Our mathematical model predicted the effect of upstream resistance on suction amplitude and in fact motivated the series of experiments with R capillary. In agreement with experimental findings, lymphangion pressures dipped considerably lower than p in during relaxation when R capillary was included in the model, creating a 1.2× larger Suction amp (Fig. 3F). Slower vessel expansion resulted in a prolonged period of suction and longer recovery time, again in close agreement with experiments. The work executed by suction increased by 14.5% relative to its baseline value, to reach 0.071 dyn cm. Peak flow rate dropped by almost 50%, but forward flow continued over a longer period. As a result, the vessel maintained its average flow-rate output (less than 0.4% change) despite the higher input resistance.
Suction effect persists along the length of the vessel
Simultaneous pressure measurement at a second, downstream site (p 2) confirmed that suction persists along the length of the vessel (Fig. 4A). Because of the viscous losses associated with antegrade flow, p max decreased by 12.5%, while Suction amp increased by 41% from site 1 to site 2. With R capillary upstream, Suction amp at both sites doubled, remaining greater at the second measurement site (Fig. 4B,C). In accordance with these experimental findings, the mathematical model predicted lower peak and minimum pressures (larger Suction amp) in downstream lymphangions. Flow through the first valve (Fig. 4D bottom panels, left: without R capillary, black, right: with R capillary, magenta) occurs solely during suction. Flow through the outlet valve, on the other hand, occurs during contraction of upstream lymphangions (Fig. 4D bottom panels, left: without R capillary, green, right: with R capillary, green). Outflow stops when pressure in the last lymphangion drops below p out during muscle relaxation (beginning of suction) (Fig. 4D, top panels). Intermediate valves (Fig. 4D, bottom panels), however, remain open throughout the entire cycle thanks to synchronized contraction of the lymphangions in this chain and valve bias to remain open23. For these valves, the first peak in flow rate occurs during contraction, while the second peak is associated with suction-induced filling upon relaxation (Fig. 4D bottom left panel, black dashed line). When R capillary is deployed (Fig. 4D bottom right panel, magenta dashed line), the outflow waveform of the vessel during contraction remains unchanged, but the incoming flow waveform through the first valve is broadened over time as previously explained. The diastolic flow waveform through the intermediate valve is similarly broadened.
Evidence of suction in upstream vessels
In vivo, an actively contracting collecting vessel would be connected upstream to non-contracting initial lymphatics.

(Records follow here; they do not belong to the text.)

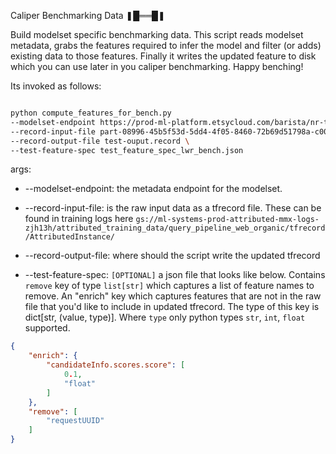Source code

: Caliper Benchmarking Data ❚█══█❚

Build modelset specific benchmarking data. This script reads modelset metadata, grabs the features required to infer the model and filter (or adds) existing data to those features. Finally it writes the updated feature to disk which you can use later in you caliper benchmarking. Happy benching! 

Its invoked as follows:

```bash

python compute_features_for_bench.py 
--modelset-endpoint https://prod-ml-platform.etsycloud.com/barista/nr-third-pass-si/v1/models/nr-third-pass-si/metadata \
--record-input-file part-08996-45b5f53d-5dd4-4f05-8460-72b69d51798a-c000.tfrecord \
--record-output-file test-ouput.record \
--test-feature-spec test_feature_spec_lwr_bench.json

```

args:

* --modelset-endpoint: the metadata endpoint for the modelset.  
* --record-input-file: is the raw input data as a tfrecord file. These can be found in training logs here `gs://ml-systems-prod-attributed-mmx-logs-zjh13h/attributed_training_data/query_pipeline_web_organic/tfrecord/AttributedInstance/`

* --record-output-file: where should the script write the updated tfrecord

* --test-feature-spec: `[OPTIONAL]` a json file that looks like below. Contains `remove` key of type `list[str]` which captures a list of feature names to remove. An "enrich" key which captures features that are not in the raw file that you'd like to include in updated tfrecord. The type of this key is dict[str, (value, type)]. Where `type` only python types `str`, `int`, `float` supported.

```json
{
    "enrich": {
        "candidateInfo.scores.score": [
            0.1,
            "float"
        ]
    },
    "remove": [
        "requestUUID"
    ]
}
```
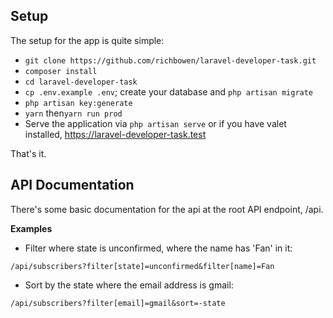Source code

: ## Setup

The setup for the app is quite simple:
- `git clone https://github.com/richbowen/laravel-developer-task.git`
- `composer install`
- `cd laravel-developer-task`
- `cp .env.example .env`; create your database and `php artisan migrate`
- `php artisan key:generate`
- `yarn` then`yarn run prod`
- Serve the application via `php artisan serve` or if you have valet installed, https://laravel-developer-task.test

That's it.

## API Documentation

There's some basic documentation for the api at the root API endpoint, /api.

**Examples**

- Filter where state is unconfirmed, where the name has 'Fan' in it:
```
/api/subscribers?filter[state]=unconfirmed&filter[name]=Fan
```

- Sort by the state where the email address is gmail:
```
/api/subscribers?filter[email]=gmail&sort=-state
```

Since it is not technically feasible to isolate initial lymphatics attached to a collecting lymphatic, we inserted a passive (non-contracting) vessel upstream of the contracting vessel to determine to what extent the suction pressure from a collecting lymphatic would be transmitted upstream (Fig. 5A–C, 5B experimental results, 5C modelling results). Diameter measurements confirmed the lack of active contraction in the passive vessel, whereas pressure within it varied dynamically as the downstream active vessel contracted, and dipped below the inlet pressure at a suction amplitude of approximately 0.5 cmH2O. (The lack of change in diameter in response to changes in pressure indicates that the passive vessel is operating in the relatively stiff part of the pressure-diameter curve under these conditions.) Insertion of the high-resistance capillary tubing upstream of the passive vessel increased the suction amplitude to >1 cmH2O. Thus, all features of suction in contracting vessels are transmitted upstream to the non-contracting vessels. Pressure traces at multiple locations (from mathematical modelling) revealed a smaller Suction amp and lower p max in the passive segment compared to the active vessel. Notably, Suction amp created a sufficient pressure drop to open the valve in the passive segment and permit diastolic filling of the two connected vessels (Fig. 5C).
In the vast majority of isolated vessel experiments conducted (including all of those done for this study in rats), the lymphangions effectively contract synchronously. Because of the strong electrical coupling, propagation speed is high and thus the time delay between subsequent lymphangions (each approximately 1 mm in length) is low, as described earlier. We therefore performed a series of experiments targeted at this issue, as shown in Fig. 5D,E. In this case, a rat mesenteric lymphatic vessel was split into two parts that were hydraulically connected but electrically isolated with a short glass pipette. The vessels exhibited asynchronous contractions relative to one another. The corresponding diameter and pressure data from the experiments are shown in Fig. 5E. We provide corresponding pressure data, as well as flow data not available experimentally, from mathematical modelling (Fig. 5F).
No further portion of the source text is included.